Experts Weigh in on the State of Site Reliability Engineering
In today’s world, software and systems availability, performance and capacity are essential for delivering customer experience and generating revenue. Studies show that just one bad customer experience can result in churn. As a result, organizations are moving quickly to hire site reliability engineers (SREs) to support operations and boost SRE processes.
Anyone can read the canonical SRE book from Google to understand it in theory, but what does a high-performing SRE team look like in practice? Effective site reliability engineering requires a commitment to two aspects, people and the practice, explained Matt Schallert, senior software engineer at Chronosphere and former SRE at Uber and Tumblr, during a recent Techstrong DevOps.com roundtable titled “The State of SRE.”
“You need people that think about systems holistically, such as how to maintain uptime and measure service-level objectives (SLOs), especially in increasingly complex environments,” he said. “You also need the company to buy in.” This means admitting that the organization can do a better job of managing risk and uptime goals, even being willing to halt rolling out new features.

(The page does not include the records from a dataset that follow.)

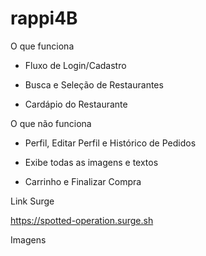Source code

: # rappi4B

O que funciona

- Fluxo de Login/Cadastro

- Busca e Seleção de Restaurantes

- Cardápio do Restaurante 



O que não funciona

- Perfil, Editar Perfil e Histórico de Pedidos

- Exibe todas as imagens e textos

- Carrinho e Finalizar Compra

Link Surge

https://spotted-operation.surge.sh

Imagens

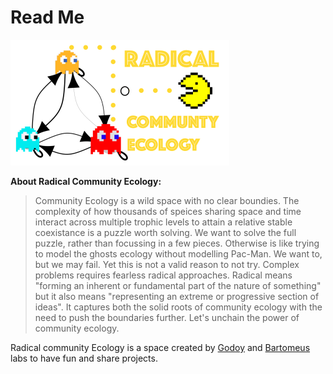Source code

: # Read Me

<img src="RadicalCommEcol.png" alt="Radical" width="350" height="201">

**About Radical Community Ecology:**    

> Community Ecology is a wild space with no clear boundies. The complexity of how thousands of speices sharing space and time interact across multiple trophic levels to attain a relative stable coexistance is a puzzle worth solving. We want to solve the full puzzle, rather than focussing in a few pieces. Otherwise is like trying to model the ghosts ecology without modelling Pac-Man. We want to, but we may fail. Yet this is not a valid reason to not try. Complex problems requires fearless radical approaches. Radical means "forming an inherent or fundamental part of the nature of something" but it also means "representing an extreme or progressive section of ideas". It captures both the solid roots of community ecology with the need to push the boundaries further. Let's unchain the power of community ecology.

Radical community Ecology is a space created by [Godoy](https://www.oscargodoy.com/) and [Bartomeus](https://bartomeuslab.com/) labs to have fun and share projects.
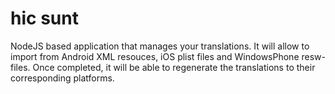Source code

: # hic sunt
NodeJS based application that manages your translations. 
It will allow to import from Android XML resouces, iOS plist files and WindowsPhone resw-files. Once completed, it will 
be able to regenerate the translations to their corresponding platforms.
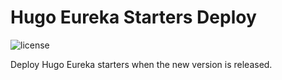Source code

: # Hugo Eureka Starters Deploy

![license](https://img.shields.io/github/license/wangchucheng/hugo-eureka-starters-deploy)

Deploy Hugo Eureka starters when the new version is released.
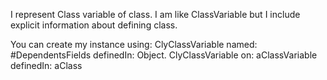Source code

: I represent Class variable of class.
I am like ClassVariable but I include explicit information about defining class.

You can create my instance using:
	ClyClassVariable named: #DependentsFields definedIn: Object.
	ClyClassVariable on: aClassVariable definedIn: aClass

A tall order.
Schallert joined Techstrong Group moderator, Michael Vizard, for a lively discussion on how site reliability engineering has changed from a buzzword to a coveted position, and the role observability plays in the day-to-day life of an SRE. Other participants in the discussion included Uma Mukkara, head of chaos engineering at Harness, John Turner, manager of customer engineering at strongDM, and Nung Bedell, SRE/customer reliability engineer at Fairwinds.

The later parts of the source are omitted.